Hattingen. Beim Dressurreiten kommt es auf das Miteinander von Mensch und Tier an. Interview mit Andrea Timpe.
Dienstag finden bei den Olympischen Spielen die Finalentscheidungen im Dressurreiten statt. Was dann so elegant und harmonisch aussieht, macht die gute Beziehung zwischen Mensch und Pferd aus. Dressurreiterin Andrea Timpe erklärt der Hattinger Zeitung im Gespräch, dass nicht jeder Reiter zu jedem Pferd passt und dass das Dressurreiten nur mit Vertrauen funktioniert.
Wie wichtig ist die Beziehung zwischen Mensch und Pferd bei der Dressur?
Andrea Timpe: Es ist sehr wichtig, dass es zwischen dem Reiter und dem Pferd eine harmonische Verbindung gibt, denn beide sind voneinander abhängig. Das Pferd wird nicht wie früher als Nutztier gesehen, das für den Ackerbau eingesetzt wird. Es ist heute sozusagen ein Sportgerät, aber auch ein Lebenspartner. Damit die Dressur gut funktioniert, muss es ein Vertrauen zwischen Reiter und Pferd geben. Es kann aber Jahre dauern, bis das Vertrauen wächst. Wenn das Pferd dem Menschen schließlich vertraut, zeigt es eine gute Leistung. Pferde sind sehr dankbare Tiere.
Spüren Pferde es auch, wenn ein Mensch bei den Wettkämpfen aufgeregt ist?
Pferde haben sensible Sinne. Wenn der Reiter verkrampft sitzt und nervös ist, dann spürt das Pferd das, dafür sind sie empfindlich. Aus diesem Grund kann man auch nicht jeden Reiter auf jedes Pferd setzen, die Charaktere müssen stimmen. Wenn ein Reiter schnell nervös wird, dann passt zu ihm ein Pferd, das ihm Sicherheit gibt und sich nicht aus der Ruhe bringen lässt. Wenn ein Pferd hingegen sehr phlegmatisch ist, braucht es einen Reiter, der mehr Biss hat, der es antreibt und fordert. Diese Kombination ist wichtig, das Zusammenspiel muss passen.
Was zeichnet eine gute Dressur aus?
Wenn die Dressur elegant aussieht und die Bewegungsstärke des Pferdes beeindruckt. Bei einer guten Dressur sollen die Zuschauer die Hilfen des Reiters nicht erkennen. Der Reiter führt das Pferd zwar mit den Zügeln, lenkt es mit seinem Gewicht im Sattel und seinen Schenkeln, aber das sollte für die Zuschauern nicht zu sehen sein. Ein besonders tolles Paar ist für mich Edward Gal und Totilas.
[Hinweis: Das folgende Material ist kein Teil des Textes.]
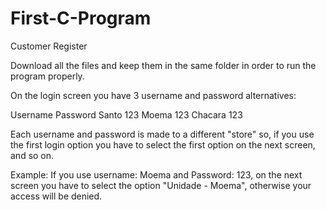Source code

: # First-C-Program
Customer Register

Download all the files and keep them in the same folder in order to run the program properly.

On the login screen you have 3 username and password alternatives:

Username  Password
Santo     123
Moema     123
Chacara   123

Each username and password is made to a different "store" so, if you use the first login option you have to select the first option on the next screen, and so on.

Example: If you use username: Moema and Password: 123, on the next screen you have to select the option "Unidade - Moema", otherwise your access will be denied.
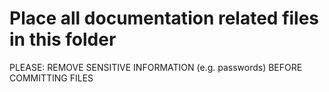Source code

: # Place all documentation related files in this folder

PLEASE: REMOVE SENSITIVE INFORMATION (e.g. passwords) BEFORE COMMITTING FILES 
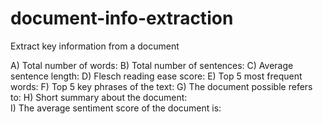 # document-info-extraction

Extract key information from a document

A) Total number of words:
B) Total number of sentences:
C) Average sentence length:
D) Flesch reading ease score:
E) Top 5 most frequent words:
F) Top 5 key phrases of the text:
G) The document possible refers to:
H) Short summary about the document:   
I) The average sentiment score of the document is: 
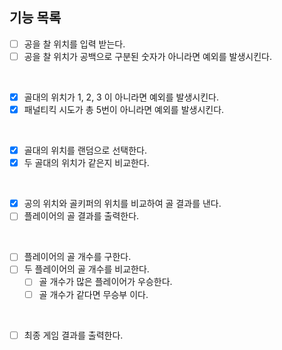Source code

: ## 기능 목록
- [ ] 공을 찰 위치를 입력 받는다.
- [ ] 공을 찰 위치가 공백으로 구분된 숫자가 아니라면 예외를 발생시킨다.
<br>

- [x] 골대의 위치가 1, 2, 3 이 아니라면 예외를 발생시킨다.
- [x] 패널티킥 시도가 총 5번이 아니라면 예외를 발생시킨다.
<br>

- [x] 골대의 위치를 랜덤으로 선택한다.
- [x] 두 골대의 위치가 같은지 비교한다.
<br>

- [x] 공의 위치와 골키퍼의 위치를 비교하여 골 결과를 낸다.
- [ ] 플레이어의 골 결과를 출력한다.
<br>

- [ ] 플레이어의 골 개수를 구한다.
- [ ] 두 플레이어의 골 개수를 비교한다.
    - [ ] 골 개수가 많은 플레이어가 우승한다.
    - [ ] 골 개수가 같다면 무승부 이다.
<br>

- [ ] 최종 게임 결과를 출력한다.
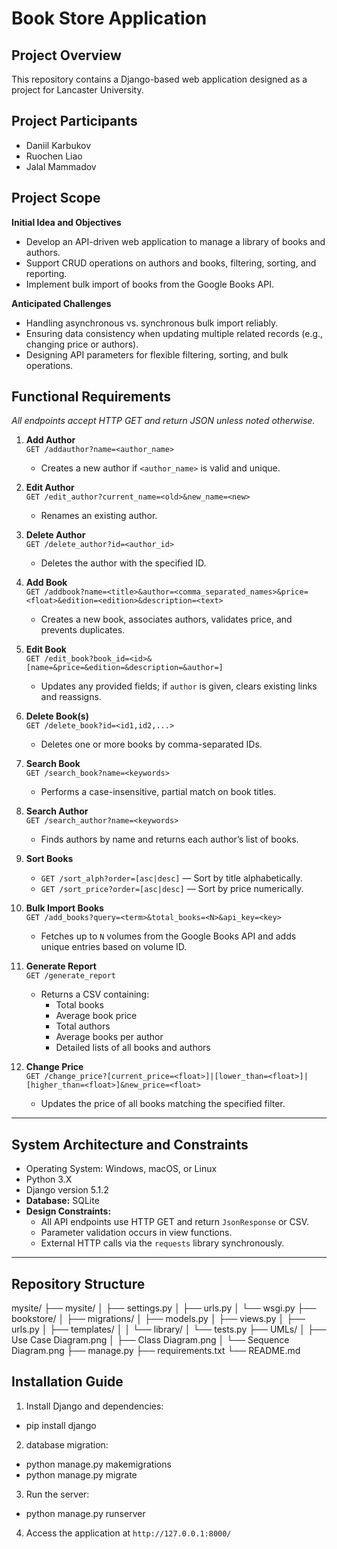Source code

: # Book Store Application

## Project Overview

This repository contains a Django-based web application designed as a project for Lancaster University.

## Project Participants
* Daniil Karbukov
* Ruochen Liao
* Jalal Mammadov

## Project Scope

**Initial Idea and Objectives**

- Develop an API-driven web application to manage a library of books and authors.  
- Support CRUD operations on authors and books, filtering, sorting, and reporting.  
- Implement bulk import of books from the Google Books API.  

**Anticipated Challenges**

- Handling asynchronous vs. synchronous bulk import reliably.  
- Ensuring data consistency when updating multiple related records (e.g., changing price or authors).  
- Designing API parameters for flexible filtering, sorting, and bulk operations.  

## Functional Requirements

_All endpoints accept HTTP GET and return JSON unless noted otherwise._

1. **Add Author**  
   `GET /addauthor?name=<author_name>`  
   - Creates a new author if `<author_name>` is valid and unique.

2. **Edit Author**  
   `GET /edit_author?current_name=<old>&new_name=<new>`  
   - Renames an existing author.

3. **Delete Author**  
   `GET /delete_author?id=<author_id>`  
   - Deletes the author with the specified ID.

4. **Add Book**  
   `GET /addbook?name=<title>&author=<comma_separated_names>&price=<float>&edition=<edition>&description=<text>`  
   - Creates a new book, associates authors, validates price, and prevents duplicates.

5. **Edit Book**  
   `GET /edit_book?book_id=<id>&[name=&price=&edition=&description=&author=]`  
   - Updates any provided fields; if `author` is given, clears existing links and reassigns.

6. **Delete Book(s)**  
   `GET /delete_book?id=<id1,id2,...>`  
   - Deletes one or more books by comma-separated IDs.

7. **Search Book**  
   `GET /search_book?name=<keywords>`  
   - Performs a case-insensitive, partial match on book titles.

8. **Search Author**  
   `GET /search_author?name=<keywords>`  
   - Finds authors by name and returns each author’s list of books.

9. **Sort Books**  
   - `GET /sort_alph?order=[asc|desc]` — Sort by title alphabetically.  
   - `GET /sort_price?order=[asc|desc]` — Sort by price numerically.

10. **Bulk Import Books**  
    `GET /add_books?query=<term>&total_books=<N>&api_key=<key>`  
    - Fetches up to `N` volumes from the Google Books API and adds unique entries based on volume ID.

11. **Generate Report**  
    `GET /generate_report`  
    - Returns a CSV containing:  
      - Total books  
      - Average book price  
      - Total authors  
      - Average books per author  
      - Detailed lists of all books and authors  

12. **Change Price**  
    `GET /change_price?[current_price=<float>]|[lower_than=<float>]|[higher_than=<float>]&new_price=<float>`  
    - Updates the price of all books matching the specified filter.

---

## System Architecture and Constraints

- Operating System: Windows, macOS, or Linux
- Python 3.X
- Django version 5.1.2
- **Database:** SQLite 
- **Design Constraints:**  
  - All API endpoints use HTTP GET and return `JsonResponse` or CSV.  
  - Parameter validation occurs in view functions.  
  - External HTTP calls via the `requests` library synchronously.

---

## Repository Structure

mysite/
├── mysite/
│   ├── settings.py
│   ├── urls.py
│   └── wsgi.py
├── bookstore/
│   ├── migrations/
│   ├── models.py
│   ├── views.py
│   ├── urls.py
│   ├── templates/
│   │   └── library/
│   └── tests.py
├── UMLs/
│   ├── Use Case Diagram.png
│   ├── Class Diagram.png
│   └── Sequence Diagram.png
├── manage.py
├── requirements.txt
└── README.md

## Installation Guide 
1. Install Django and dependencies:

- pip install django
   
2. database migration:

- python manage.py makemigrations
- python manage.py migrate

3. Run the server:

- python manage.py runserver

4. Access the application at `http://127.0.0.1:8000/`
Wenn ich ihnen zuschaue, bekomme ich Tränen in die Augen, weil bei ihnen alles so wunderschön harmonisch aussieht, eine Perfektion im Dressurreiten.
Ist jedes Pferd geeignet für das Dressurreiten?
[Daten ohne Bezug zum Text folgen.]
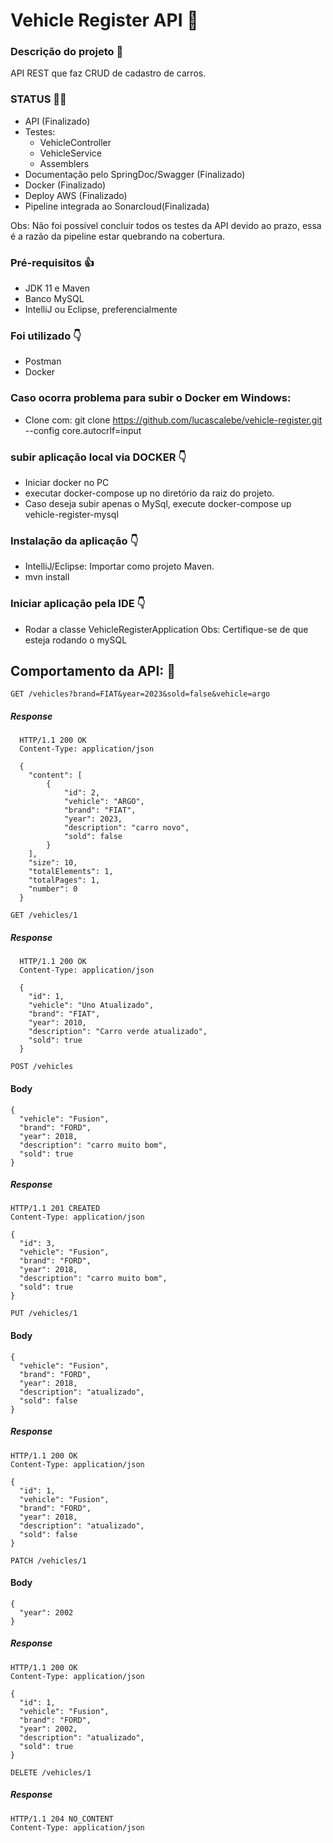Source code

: # Vehicle Register API :car:

### Descrição do projeto :memo:

API REST que faz CRUD de cadastro de carros.

### STATUS :technologist:
- API (Finalizado)
- Testes:
    - VehicleController
    - VehicleService
    - Assemblers
- Documentação pelo SpringDoc/Swagger (Finalizado)
- Docker (Finalizado)
- Deploy AWS (Finalizado)
- Pipeline integrada ao Sonarcloud(Finalizada)

Obs: Não foi possível concluir todos os testes da API devido ao prazo, essa é a razão da pipeline estar quebrando na cobertura.

### Pré-requisitos :thumbsup:

- JDK 11 e Maven
- Banco MySQL
- IntelliJ ou Eclipse, preferencialmente

### Foi utilizado :point_down:

- Postman
- Docker

### Caso ocorra problema para subir o Docker em Windows:
- Clone com: git clone https://github.com/lucascalebe/vehicle-register.git --config core.autocrlf=input

### subir aplicação local via DOCKER :point_down:

- Iniciar docker no PC
- executar docker-compose up no diretório da raiz do projeto.
- Caso deseja subir apenas o MySql, execute docker-compose up vehicle-register-mysql

### Instalação da aplicação :point_down:

- IntelliJ/Eclipse: Importar como projeto Maven.
- mvn install

### Iniciar aplicação pela IDE :point_down:

- Rodar a classe VehicleRegisterApplication
Obs: Certifique-se de que esteja rodando o mySQL

## Comportamento da API: :anger:

`GET /vehicles?brand=FIAT&year=2023&sold=false&vehicle=argo`

##### Response

      HTTP/1.1 200 OK
      Content-Type: application/json
      
      {
        "content": [
            {
                "id": 2,
                "vehicle": "ARGO",
                "brand": "FIAT",
                "year": 2023,
                "description": "carro novo",
                "sold": false
            }
        ],
        "size": 10,
        "totalElements": 1,
        "totalPages": 1,
        "number": 0
      }



`GET /vehicles/1`

##### Response

      HTTP/1.1 200 OK
      Content-Type: application/json
      
      {
        "id": 1,
        "vehicle": "Uno Atualizado",
        "brand": "FIAT",
        "year": 2010,
        "description": "Carro verde atualizado",
        "sold": true
      }




`POST /vehicles`

#### Body
    
    {
      "vehicle": "Fusion",
      "brand": "FORD",
      "year": 2018,
      "description": "carro muito bom",
      "sold": true
    }

##### Response

    HTTP/1.1 201 CREATED
    Content-Type: application/json

    {
      "id": 3,
      "vehicle": "Fusion",
      "brand": "FORD",
      "year": 2018,
      "description": "carro muito bom",
      "sold": true
    } 




`PUT /vehicles/1`

  #### Body
    
    {
      "vehicle": "Fusion",
      "brand": "FORD",
      "year": 2018,
      "description": "atualizado",
      "sold": false
    }

##### Response

    HTTP/1.1 200 OK
    Content-Type: application/json

    {
      "id": 1,
      "vehicle": "Fusion",
      "brand": "FORD",
      "year": 2018,
      "description": "atualizado",
      "sold": false
    }



`PATCH /vehicles/1`

  #### Body
    
    {
      "year": 2002
    }

##### Response

    HTTP/1.1 200 OK
    Content-Type: application/json

    {
      "id": 1,
      "vehicle": "Fusion",
      "brand": "FORD",
      "year": 2002,
      "description": "atualizado",
      "sold": true
    }



`DELETE /vehicles/1`

  ##### Response

    HTTP/1.1 204 NO_CONTENT
    Content-Type: application/json
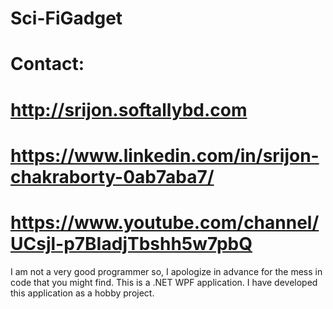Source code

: # Sci-FiGadget
# Contact: 
# http://srijon.softallybd.com 
# https://www.linkedin.com/in/srijon-chakraborty-0ab7aba7/ 
# https://www.youtube.com/channel/UCsjl-p7BIadjTbshh5w7pbQ

I am not a very good programmer so, I apologize in advance for the mess in code that you might find. This is a .NET WPF application. I have developed this application as a hobby project.
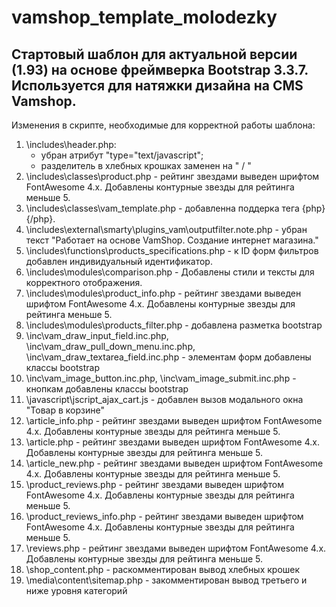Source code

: # vamshop_template_molodezky
 
 Стартовый шаблон для актуальной версии (1.93) на основе фреймверка Bootstrap 3.3.7. Используется для натяжки дизайна на CMS Vamshop.
 -
 Изменения в скрипте, необходимые для корректной работы шаблона:
 1. \includes\header.php:
    - убран атрибут "type="text/javascript";
    - разделитель в хлебных крошках заменен на " / "
 2. \includes\classes\product.php - рейтинг звездами выведен шрифтом FontAwesome 4.x. Добавлены контурные звезды для рейтинга меньше 5.
 3. \includes\classes\vam_template.php - добавленна поддерка тега {php}{/php}.
 4. \includes\external\smarty\plugins_vam\outputfilter.note.php - убран текст "Работает на основе VamShop. Создание интернет магазина."
 5. \includes\functions\products_specifications.php - к ID форм фильтров добавлен индивидуальный идентификатор.
 6. \includes\modules\comparison.php - Добавлены стили и тексты для корректного отображения.
 7. \includes\modules\product_info.php - рейтинг звездами выведен шрифтом FontAwesome 4.x. Добавлены контурные звезды для рейтинга меньше 5.
 8. \includes\modules\products_filter.php - добавлена разметка bootstrap
 9. \inc\vam_draw_input_field.inc.php, \inc\vam_draw_pull_down_menu.inc.php, \inc\vam_draw_textarea_field.inc.php - элементам форм добавлены классы bootstrap
 10. \inc\vam_image_button.inc.php, \inc\vam_image_submit.inc.php - кнопкам добавлены классы bootstrap
 11. \javascript\jscript_ajax_cart.js - добавлен вызов модального окна "Товар в корзине"
 12. \article_info.php - рейтинг звездами выведен шрифтом FontAwesome 4.x. Добавлены контурные звезды для рейтинга меньше 5.
 13. \article.php - рейтинг звездами выведен шрифтом FontAwesome 4.x. Добавлены контурные звезды для рейтинга меньше 5.
 14. \article_new.php - рейтинг звездами выведен шрифтом FontAwesome 4.x. Добавлены контурные звезды для рейтинга меньше 5.
 15. \product_reviews.php - рейтинг звездами выведен шрифтом FontAwesome 4.x. Добавлены контурные звезды для рейтинга меньше 5.
 16. \product_reviews_info.php - рейтинг звездами выведен шрифтом FontAwesome 4.x. Добавлены контурные звезды для рейтинга меньше 5.
 17. \reviews.php - рейтинг звездами выведен шрифтом FontAwesome 4.x. Добавлены контурные звезды для рейтинга меньше 5.
 18. \shop_content.php - раскомментирован вывод хлебных крошек
 19. \media\content\sitemap.php - закомментирован вывод третьего и ниже уровня категорий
Generell ist für die Dressur jedes Pferd geeignet, das mindestens drei Jahre alt ist. Auch die Grundausbildung, das Anreiten, zählt schon zur Dressur. Ob das Pferd aber mehr Potenzial hat, für Wettkämpfe geeignet ist, merkt man erst nach einer bestimmten Zeit.
Ist das Dressurreiten überhaupt gut für das Pferd?
Man muss es natürlich richtig machen und die Grundregeln befolgen, die aus Jahrhunderte langer Erfahrung weitergegeben werden. Es sind die natürlichen Bewegungen des Pferdes, um die es beim Dressurreiten geht. Durch das Training werden nur die Stärken des Pferdes gefördert. Wenn ein Pferd gut traben kann, wird es so trainiert, dass es noch höher und schöner trabt und Kondition aufbaut. So wie Kunstturner ihre Bewegungen trainieren, um elastischer zu werden. Es gibt sowohl bei Menschen als auch bei Pferden Naturtalente und solche, die ein längeres Training benötigen.
Wie oft trainieren Dressurreiter mit ihrem Pferd?
Sie trainieren täglich. Wie oft genau, richtet sich nach dem Pferd, das ist individuell. Mit jüngeren Pferden trainieren Reiter noch nicht so oft, dann steigert es sich mit dem Alter. Auf jeden Fall brauchen Pferde einen Ausgleich zur Dressur, eine Abwechslung. Sie sollten mal in der Halle, aber auch auf dem Gelände und auf der Weide laufen. Sie brauchen Pausen vom Training, damit sie die Dressur dann wieder freiwillig mitmachen, sie ihnen Spaß macht und nicht erzwungen wird.